[[ The data, beginning ]]
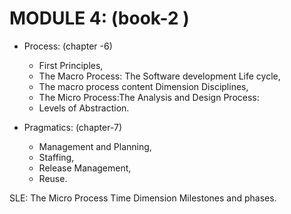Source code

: # MODULE 4: (book-2 )

- Process: (chapter -6)

  - First Principles,
  - The Macro Process: The Software development Life cycle,
  - The macro process content Dimension Disciplines,
  - The Micro Process:The Analysis and Design Process:
  - Levels of Abstraction.

- Pragmatics: (chapter-7)

  - Management and Planning,  
  - Staffing,
  - Release Management,
  - Reuse.

SLE: The Micro Process Time Dimension Milestones and phases.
[[ The data, end ]]
Your copy of the entries must be exact and must not include any of their pictures.

● Output of the exercise:
Source code

: # MODULE 4: (book-2 )

- Process: (chapter -6)

  - First Principles,
  - The Macro Process: The Software development Life cycle,
  - The macro process content Dimension Disciplines,
  - The Micro Process:The Analysis and Design Process:
  - Levels of Abstraction.

- Pragmatics: (chapter-7)

  - Management and Planning,  
  - Staffing,
  - Release Management,
  - Reuse.

SLE: The Micro Process Time Dimension Milestones and phases.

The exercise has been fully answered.